Arabia no pretendía castigar a Khashoggi, sino que el mundo lo viera. Extraño comportamiento de un país que había presumido de reciclar a los terroristas de Al Qaeda, invirtiendo cantidades mayúsculas para reintegrarlos en la sociedad. Tampoco puede acusarse a MBS de temerario, porque disponía de precedentes sobrados de la entrega de Occidente a sus intereses. Por ejemplo, cuando secuestró en Riad al primer ministro del Líbano, una acción criminal a la altura de la liquidación de un disidente. Ni siquiera el afectado, Saad Hariri, se atrevió a denunciar las condiciones de su detención.
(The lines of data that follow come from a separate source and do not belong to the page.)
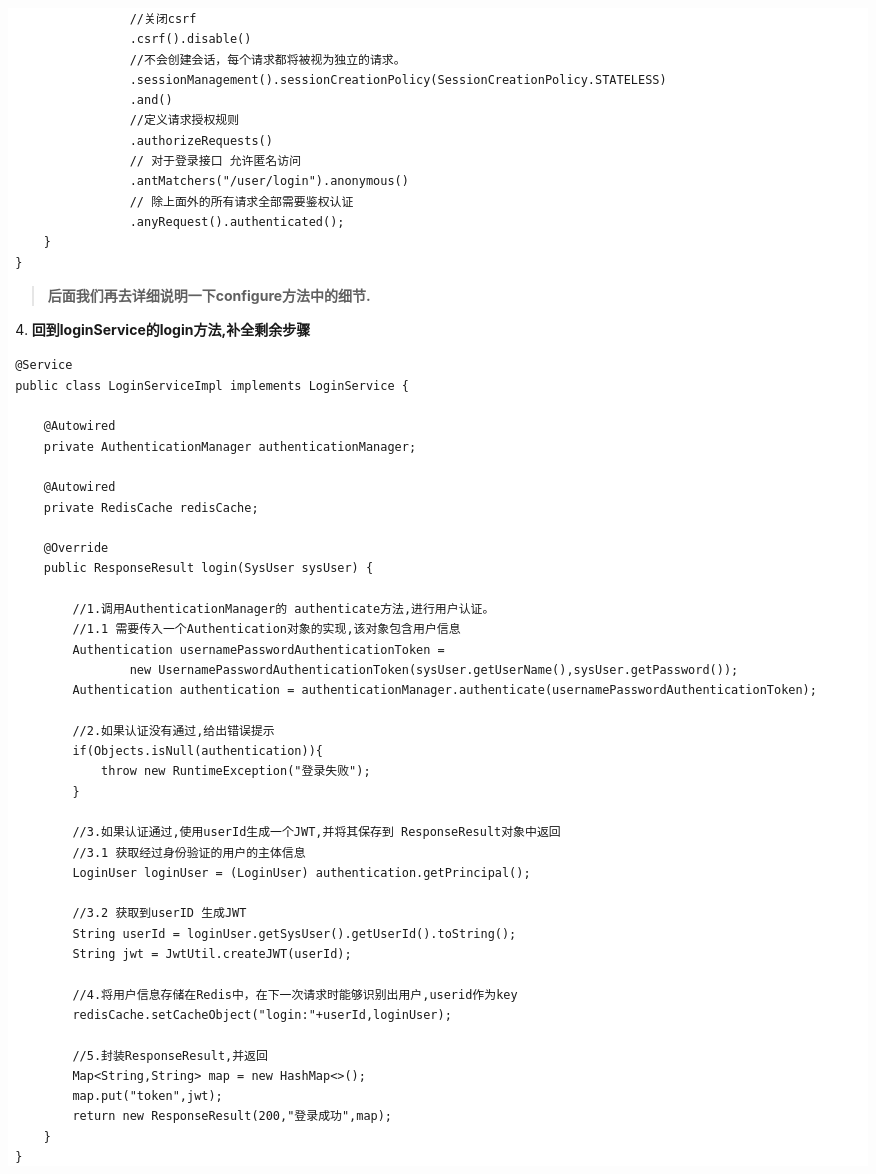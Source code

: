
 ```
                 //关闭csrf
                 .csrf().disable()
                 //不会创建会话，每个请求都将被视为独立的请求。
                 .sessionManagement().sessionCreationPolicy(SessionCreationPolicy.STATELESS)
                 .and()
                 //定义请求授权规则
                 .authorizeRequests()
                 // 对于登录接口 允许匿名访问
                 .antMatchers("/user/login").anonymous()
                 // 除上面外的所有请求全部需要鉴权认证
                 .anyRequest().authenticated();
     }
 }
```

> **后面我们再去详细说明一下configure方法中的细节.**

4. **回到loginService的login方法,补全剩余步骤**

```
 @Service
 public class LoginServiceImpl implements LoginService {
 
     @Autowired
     private AuthenticationManager authenticationManager;
 
     @Autowired
     private RedisCache redisCache;
 
     @Override
     public ResponseResult login(SysUser sysUser) {
 
         //1.调用AuthenticationManager的 authenticate方法,进行用户认证。
         //1.1 需要传入一个Authentication对象的实现,该对象包含用户信息
         Authentication usernamePasswordAuthenticationToken =
                 new UsernamePasswordAuthenticationToken(sysUser.getUserName(),sysUser.getPassword());
         Authentication authentication = authenticationManager.authenticate(usernamePasswordAuthenticationToken);
 
         //2.如果认证没有通过,给出错误提示
         if(Objects.isNull(authentication)){
             throw new RuntimeException("登录失败");
         }
 
         //3.如果认证通过,使用userId生成一个JWT,并将其保存到 ResponseResult对象中返回
         //3.1 获取经过身份验证的用户的主体信息
         LoginUser loginUser = (LoginUser) authentication.getPrincipal();
 
         //3.2 获取到userID 生成JWT
         String userId = loginUser.getSysUser().getUserId().toString();
         String jwt = JwtUtil.createJWT(userId);
 
         //4.将用户信息存储在Redis中，在下一次请求时能够识别出用户,userid作为key
         redisCache.setCacheObject("login:"+userId,loginUser);
 
         //5.封装ResponseResult,并返回
         Map<String,String> map = new HashMap<>();
         map.put("token",jwt);
         return new ResponseResult(200,"登录成功",map);
     }
 }
```
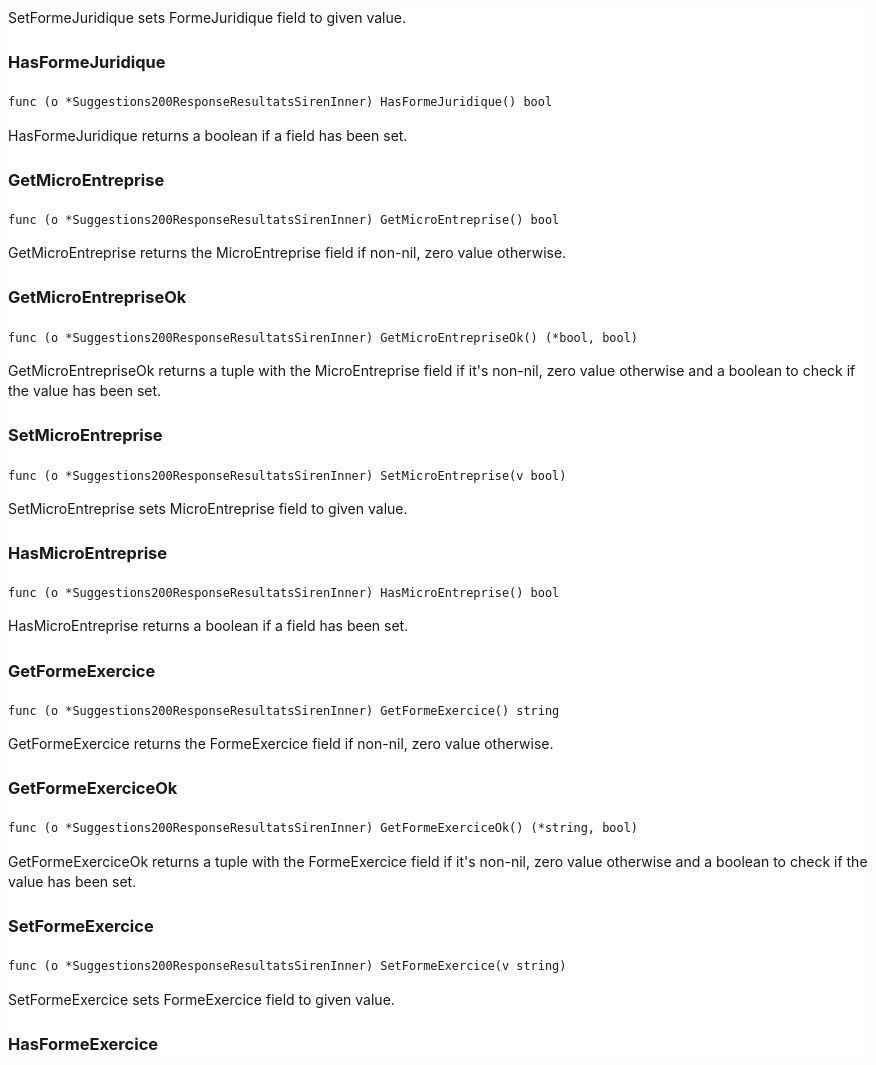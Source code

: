 SetFormeJuridique sets FormeJuridique field to given value.

### HasFormeJuridique

`func (o *Suggestions200ResponseResultatsSirenInner) HasFormeJuridique() bool`

HasFormeJuridique returns a boolean if a field has been set.

### GetMicroEntreprise

`func (o *Suggestions200ResponseResultatsSirenInner) GetMicroEntreprise() bool`

GetMicroEntreprise returns the MicroEntreprise field if non-nil, zero value otherwise.

### GetMicroEntrepriseOk

`func (o *Suggestions200ResponseResultatsSirenInner) GetMicroEntrepriseOk() (*bool, bool)`

GetMicroEntrepriseOk returns a tuple with the MicroEntreprise field if it's non-nil, zero value otherwise
and a boolean to check if the value has been set.

### SetMicroEntreprise

`func (o *Suggestions200ResponseResultatsSirenInner) SetMicroEntreprise(v bool)`

SetMicroEntreprise sets MicroEntreprise field to given value.

### HasMicroEntreprise

`func (o *Suggestions200ResponseResultatsSirenInner) HasMicroEntreprise() bool`

HasMicroEntreprise returns a boolean if a field has been set.

### GetFormeExercice

`func (o *Suggestions200ResponseResultatsSirenInner) GetFormeExercice() string`

GetFormeExercice returns the FormeExercice field if non-nil, zero value otherwise.

### GetFormeExerciceOk

`func (o *Suggestions200ResponseResultatsSirenInner) GetFormeExerciceOk() (*string, bool)`

GetFormeExerciceOk returns a tuple with the FormeExercice field if it's non-nil, zero value otherwise
and a boolean to check if the value has been set.

### SetFormeExercice

`func (o *Suggestions200ResponseResultatsSirenInner) SetFormeExercice(v string)`

SetFormeExercice sets FormeExercice field to given value.

### HasFormeExercice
Un examen superficial de las conexiones planetarias de Arabia Saudí, con intermediarios tan acreditados como Juan Carlos de Borbón, bastará para concluir que el asesinato de un periodista no impedirá la continuidad del negocio. Donald Trump le compró su yate a Adnan Khashoggi, el traficante de armas y tío del periodista asesinado, además de amigo muy cordial del rey emérito. Y otro príncipe saudí, Alwaleed, le recompró el yate y el hotel Plaza al presidente estadounidense en quiebra. Jared Kushner, yerno del magnate de la Casa Blanca, es un gran amigo de MBS. Por tanto, el crimen desaparecerá de la actualidad, mientras los teóricos se preguntan cómo fabricarla. Esta fórmula vale por todas las reservas petrolíferas del coloso de la península arábiga. A saber 270.000.000.000 de barriles.